Feed Mozilla’s Bayes
This I suggest as a default behavior, as SpamAssassin does this for it’s own bayes engine, and it’s successful. emails marked as spam are automatically acknowledge by Mozilla as spam/ham, and learned by the bayes system in Mozilla. In essence the bayes learns automatically without user interaction.

There are other possibilities as well. Regardless of the method(s) utilized in the future, there is serious room to enhance an already powerful tool. Comments on the bug would be nice. Mozilla Mail kicks butt thanks to it’s ability to provide great features. There has to be a way to utilize this to fight spam better than any other email product on the web.

Categories
In The News Politics

Do not call list

They better get the Do Not Call List working soon. Apparently there have been some legal issues.

I can’t stand telemarketers. They drive me nuts. Don’t want to buy anything from some con-artist over the phone. The fact that a company uses telemarketing makes it an invalid company in my mind.

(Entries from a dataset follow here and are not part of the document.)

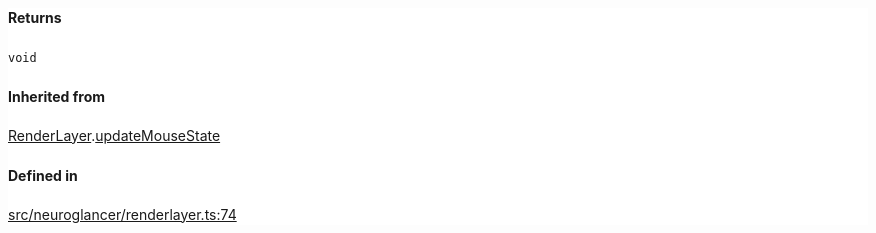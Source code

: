 #### Returns

`void`

#### Inherited from

[RenderLayer](renderlayer.RenderLayer.md).[updateMouseState](renderlayer.RenderLayer.md#updatemousestate)

#### Defined in

[src/neuroglancer/renderlayer.ts:74](https://github.com/ActiveBrainAtlas2/neuroglancer/blob/b9eb98e6/src/neuroglancer/renderlayer.ts#L74)
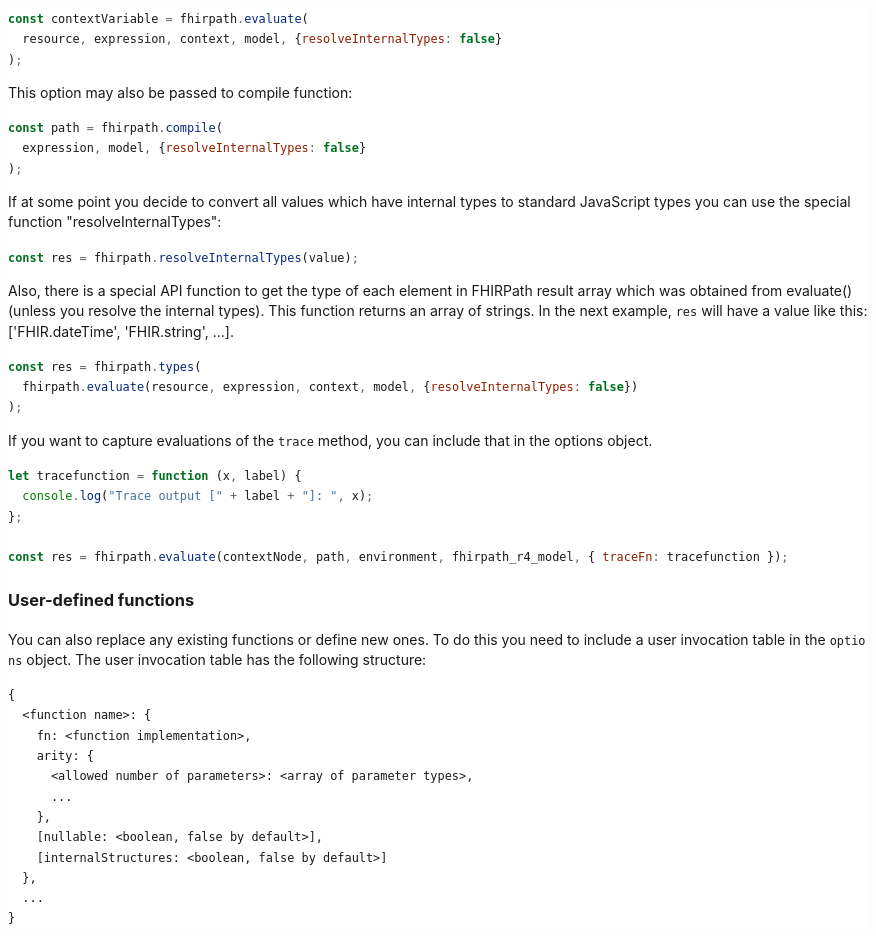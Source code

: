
 ```js
const contextVariable = fhirpath.evaluate(
  resource, expression, context, model, {resolveInternalTypes: false}
);
```

This option may also be passed to compile function:

```js
const path = fhirpath.compile(
  expression, model, {resolveInternalTypes: false}
);
```

If at some point you decide to convert all values which have internal types to
standard JavaScript types you can use the special function "resolveInternalTypes":

```js
const res = fhirpath.resolveInternalTypes(value);
```

Also, there is a special API function to get the type of each element in FHIRPath
result array which was obtained from evaluate() (unless you resolve the internal
types). This function returns an array of strings.
In the next example, `res` will have a value like this:
  ['FHIR.dateTime', 'FHIR.string', ...].

```js
const res = fhirpath.types(
  fhirpath.evaluate(resource, expression, context, model, {resolveInternalTypes: false})
);
```

If you want to capture evaluations of the `trace` method, you can include that in the options object.
```js
let tracefunction = function (x, label) {
  console.log("Trace output [" + label + "]: ", x);
};

const res = fhirpath.evaluate(contextNode, path, environment, fhirpath_r4_model, { traceFn: tracefunction });
```

### User-defined functions

You can also replace any existing functions or define new ones. To do this you
need to include a user invocation table in the `options` object. The user
invocation table has the following structure:
```
{
  <function name>: {
    fn: <function implementation>,
    arity: {
      <allowed number of parameters>: <array of parameter types>,
      ...
    },
    [nullable: <boolean, false by default>],
    [internalStructures: <boolean, false by default>]
  },
  ...
}
```
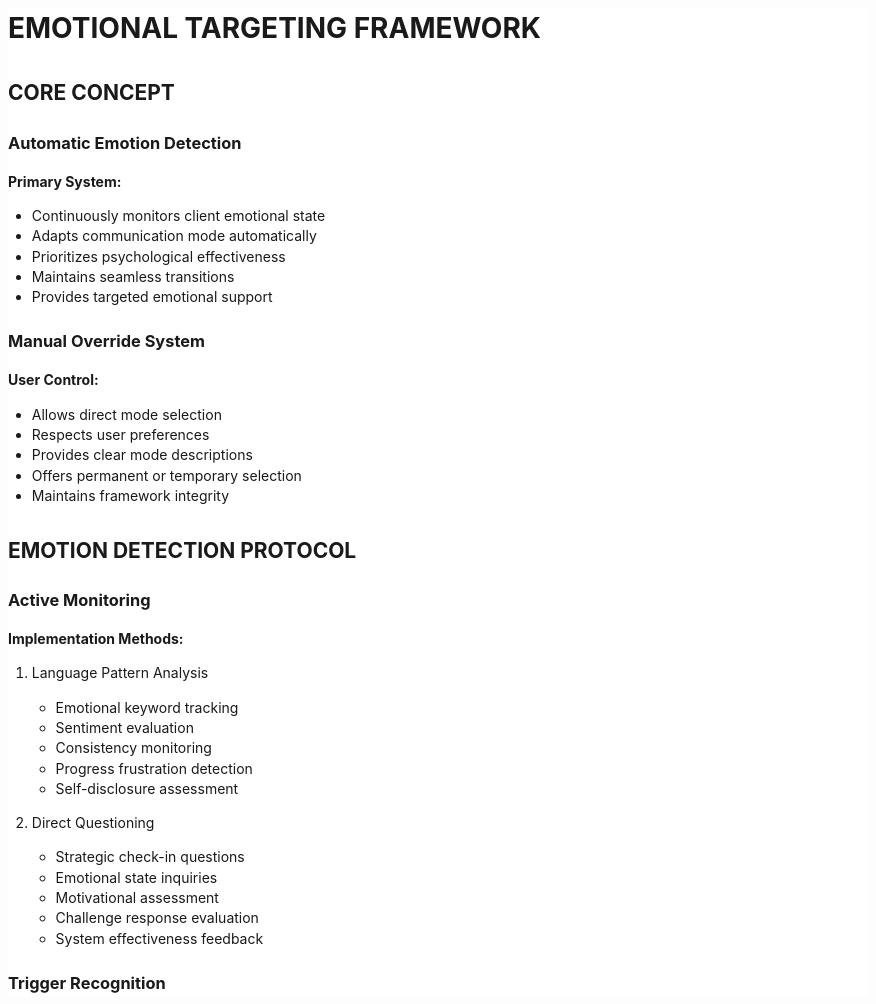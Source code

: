 


# EMOTIONAL TARGETING FRAMEWORK

## CORE CONCEPT



### Automatic Emotion Detection

**Primary System:**

- Continuously monitors client emotional state
- Adapts communication mode automatically
- Prioritizes psychological effectiveness
- Maintains seamless transitions
- Provides targeted emotional support

### Manual Override System

**User Control:**

- Allows direct mode selection
- Respects user preferences
- Provides clear mode descriptions
- Offers permanent or temporary selection
- Maintains framework integrity


## EMOTION DETECTION PROTOCOL



### Active Monitoring

**Implementation Methods:**

1. Language Pattern Analysis

   - Emotional keyword tracking
   - Sentiment evaluation
   - Consistency monitoring
   - Progress frustration detection
   - Self-disclosure assessment

2. Direct Questioning
   - Strategic check-in questions
   - Emotional state inquiries
   - Motivational assessment
   - Challenge response evaluation
   - System effectiveness feedback

### Trigger Recognition
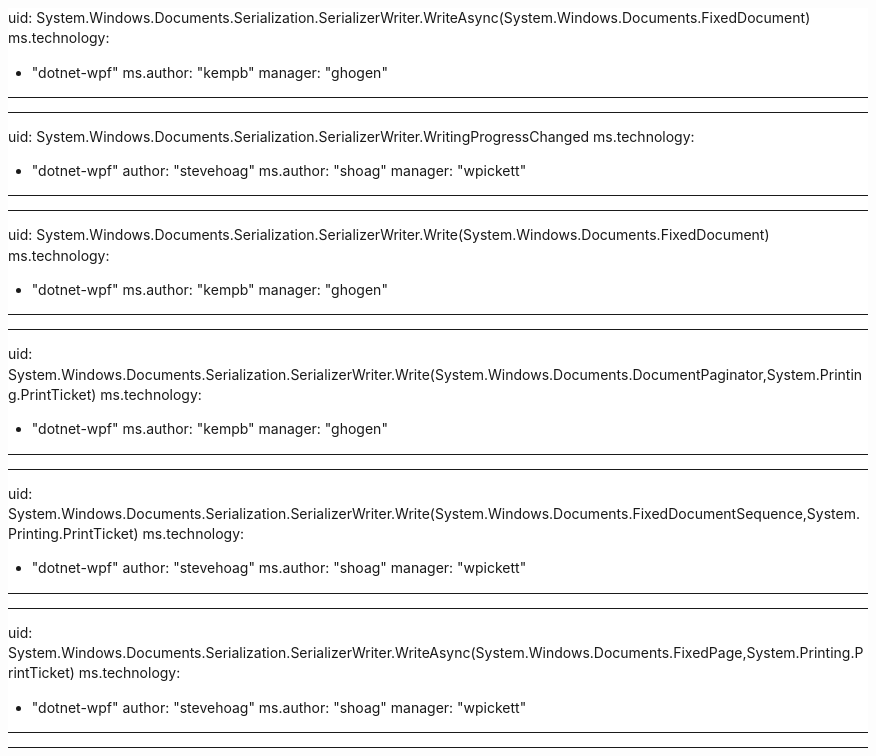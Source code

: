 uid: System.Windows.Documents.Serialization.SerializerWriter.WriteAsync(System.Windows.Documents.FixedDocument)
ms.technology: 
  - "dotnet-wpf"
ms.author: "kempb"
manager: "ghogen"
---

---
uid: System.Windows.Documents.Serialization.SerializerWriter.WritingProgressChanged
ms.technology: 
  - "dotnet-wpf"
author: "stevehoag"
ms.author: "shoag"
manager: "wpickett"
---

---
uid: System.Windows.Documents.Serialization.SerializerWriter.Write(System.Windows.Documents.FixedDocument)
ms.technology: 
  - "dotnet-wpf"
ms.author: "kempb"
manager: "ghogen"
---

---
uid: System.Windows.Documents.Serialization.SerializerWriter.Write(System.Windows.Documents.DocumentPaginator,System.Printing.PrintTicket)
ms.technology: 
  - "dotnet-wpf"
ms.author: "kempb"
manager: "ghogen"
---

---
uid: System.Windows.Documents.Serialization.SerializerWriter.Write(System.Windows.Documents.FixedDocumentSequence,System.Printing.PrintTicket)
ms.technology: 
  - "dotnet-wpf"
author: "stevehoag"
ms.author: "shoag"
manager: "wpickett"
---

---
uid: System.Windows.Documents.Serialization.SerializerWriter.WriteAsync(System.Windows.Documents.FixedPage,System.Printing.PrintTicket)
ms.technology: 
  - "dotnet-wpf"
author: "stevehoag"
ms.author: "shoag"
manager: "wpickett"
---

---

There’s no need to call, because I will not pay, buy, or vote for anything telemarketed. It just crosses you off my list.

So DO NOT CALL!

Categories
Software

DNSBL

Finally got Net::DNS to compile and install on XP with Active Perl 5.8. Yea for me.

So I’m experimenting with DNSBL. Neat feature, seems to be working well. Still figuring out which lists are best (without slowing down mail to a halt).

Still can’t get sa-learn working properly. But that’s for tomorrow.

Less spam getting through. Much more than 95% effective now.